Биография Захара Игнатьевича, в которой основательно покопались люди Турецкого перед допросом, представляла бы существенный интерес для историка, изучающего переход от социализма к капитализму в нашей стране. Начать стоило бы с того, что именно благодаря социализму выходец из заснеженной промышленной сибирской глубинки, карабкаясь по партийно-идеологической лестнице, смог занять в столице ответственный, связанный с руководством умами пост. Так что карломарксову бороду этот сибиряк продолжал носить не зря: верность памяти, ностальгия… Впрочем, бороду он в советские времена не носил: борода в партийно-чиновничьей среде автоматически становилась зримым признаком вольнодумства и неблагонадежности. А Захар Игнатьевич и так позволял себе слишком много неблагонадежности, чтобы подкреплять ее еще внешними проявлениями. Постепенно, на общем монолитном сером фоне, он становился все более и более либерален… Не то чтобы Захар Игнатьевич готов был жизнь отдать за идеалы либерализма — ничего подобного, просто он чутко ловил конъюнктуру и умел видеть на шаг вперед. В первые годы перестройки, когда его коллеги с сомнением прикидывали, что уже можно и чего еще нельзя, и страшно боялись обмишуриться, перепутав одно с другим, Никаноров взялся за организацию фестивалей бардовской песни, а потом и рок-фестивалей. Поощрял он и такое новое в нашей стране направление, как граффити, привлекая первых графферов к созданиям декораций для своих фестивалей. При этом присутствие на сцене символики, отсылающей к Октябрьской революции и Гражданской войне, считалось обязательным. Товарищи по партийной работе, для которых потолком предпочтений в искусстве была Людмила Зыкина по радио и скрипичный концерт в филармонии, поначалу плевались, но потом стали завидовать. К всеобщему ропоту, Захару Игнатьевичу не дали по рукам. Наоборот, как-то так получилось, что его загребущие ручки захватывали все больше и больше кусков информационного пирога. А информация — это и влияние, и материальные выгоды… Короче говоря, развал Советского Союза Никаноров встретил в весьма отменном моральном и техническом оснащении, он имел полное основание потирать эти свои ручки. Кстати, бороду он тоже отрастил в 1991–1992 годах. Возможно, из нонконформизма. А возможно, чтобы наконец-то осуществить давнюю юношескую мечту…

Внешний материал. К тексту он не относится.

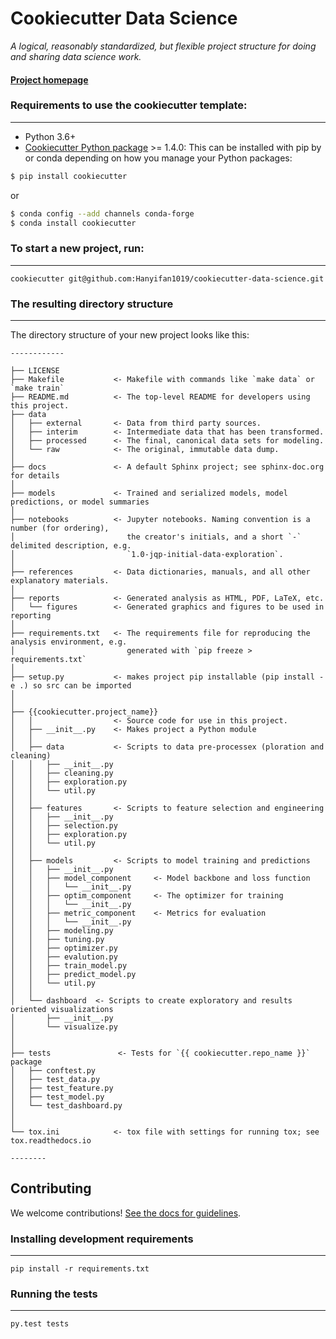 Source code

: # Cookiecutter Data Science

_A logical, reasonably standardized, but flexible project structure for doing and sharing data science work._


#### [Project homepage](http://drivendata.github.io/cookiecutter-data-science/)


### Requirements to use the cookiecutter template:
-----------
 - Python 3.6+
 - [Cookiecutter Python package](http://cookiecutter.readthedocs.org/en/latest/installation.html) >= 1.4.0: This can be installed with pip by or conda depending on how you manage your Python packages:

``` bash
$ pip install cookiecutter
```

or

``` bash
$ conda config --add channels conda-forge
$ conda install cookiecutter
```


### To start a new project, run:
------------

    cookiecutter git@github.com:Hanyifan1019/cookiecutter-data-science.git



### The resulting directory structure
------------

The directory structure of your new project looks like this: 

```
------------

├── LICENSE
├── Makefile           <- Makefile with commands like `make data` or `make train`
├── README.md          <- The top-level README for developers using this project.
├── data
│   ├── external       <- Data from third party sources.
│   ├── interim        <- Intermediate data that has been transformed.
│   ├── processed      <- The final, canonical data sets for modeling.
│   └── raw            <- The original, immutable data dump.
│
├── docs               <- A default Sphinx project; see sphinx-doc.org for details
│
├── models             <- Trained and serialized models, model predictions, or model summaries
│
├── notebooks          <- Jupyter notebooks. Naming convention is a number (for ordering),
│                         the creator's initials, and a short `-` delimited description, e.g.
│                         `1.0-jqp-initial-data-exploration`.
│
├── references         <- Data dictionaries, manuals, and all other explanatory materials.
│
├── reports            <- Generated analysis as HTML, PDF, LaTeX, etc.
│   └── figures        <- Generated graphics and figures to be used in reporting
│
├── requirements.txt   <- The requirements file for reproducing the analysis environment, e.g.
│                         generated with `pip freeze > requirements.txt`
│
├── setup.py           <- makes project pip installable (pip install -e .) so src can be imported
│
│
├── {{cookiecutter.project_name}}   
│   │                  <- Source code for use in this project.
│   ├── __init__.py    <- Makes project a Python module
│   │
│   ├── data           <- Scripts to data pre-processex (ploration and cleaning)
│   │   ├── __init__.py    
│   │   ├── cleaning.py
│   │   ├── exploration.py
│   │   └── util.py
│   │
│   ├── features       <- Scripts to feature selection and engineering
│   │   ├── __init__.py    
│   │   ├── selection.py
│   │   ├── exploration.py
│   │   └── util.py
│   │
│   ├── models         <- Scripts to model training and predictions
│   │   ├── __init__.py    
│   │   ├── model_component     <- Model backbone and loss function
│   │   │   └── __init__.py    
│   │   ├── optim_component     <- The optimizer for training
│   │   │   └── __init__.py    
│   │   ├── metric_component    <- Metrics for evaluation
│   │   │   └── __init__.py    
│   │   ├── modeling.py
│   │   ├── tuning.py
│   │   ├── optimizer.py
│   │   ├── evalution.py
│   │   ├── train_model.py
│   │   ├── predict_model.py
│   │   └── util.py
│   │
│   └── dashboard  <- Scripts to create exploratory and results oriented visualizations
│       ├── __init__.py  
│       └── visualize.py
│
│
├── tests               <- Tests for `{{ cookiecutter.repo_name }}` package
│   ├── conftest.py 
│   ├── test_data.py
│   ├── test_feature.py
│   ├── test_model.py
│   └── test_dashboard.py
│
│
└── tox.ini            <- tox file with settings for running tox; see tox.readthedocs.io

--------
```

## Contributing

We welcome contributions! [See the docs for guidelines](https://github.com/Hanyifan1019/cookiecutter-data-science).

### Installing development requirements
------------

    pip install -r requirements.txt

### Running the tests
------------

    py.test tests
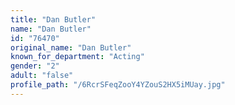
 ```yaml
---
title: "Dan Butler"
name: "Dan Butler"
id: "76470"
original_name: "Dan Butler"
known_for_department: "Acting"
gender: "2"
adult: "false"
profile_path: "/6RcrSFeqZooY4YZouS2HX5iMUay.jpg"
---
```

«Никаноров — страшный человек», — передавалось в телевизионных кругах, и даже в его собственном «Шестом глазе» многие имели основания его недолюбливать. Но фактически за этим матерым телемонстром с незабываемой внешностью ничего не числилось — никакого явного криминала и никаких компрометирующих связей. Если чем и был он страшен — исключительно для конкурентов, — так это неиссякаемой, фонтанирующей новыми проектами креативностью.
— Так вот, я хотел сказать по поводу «Зенок», — удовлетворенно погладил бороду Никаноров. — Это на самом деле недурственно, такие опрощенные названия доказывают, что программа стала популярной, пошла в народ! Но «Взгляд» для наших дней — слишком примитивно. Элементарно. Пройденный материал, а кому сейчас нужно повторение пройденного? Я настаивал и продолжаю настаивать, что название должно быть необычным, затягивающим… А взять, к примеру, «Радугу» — ну что это за убожество? Так можно назвать что угодно: зубную пасту, плавленый сырок, фабрику, выпускающую женские халаты, марку презервативов — какое отношение это имеет к телевидению, ответьте!
Борода Никанорова встала дыбом, как шерсть очутившегося перед оскаленной собачьей мордой кота.
— Однако, Захар Игнатьевич, телекомпания «Радуга» составляет для вас серьезную конкуренцию, — поддел его Турецкий.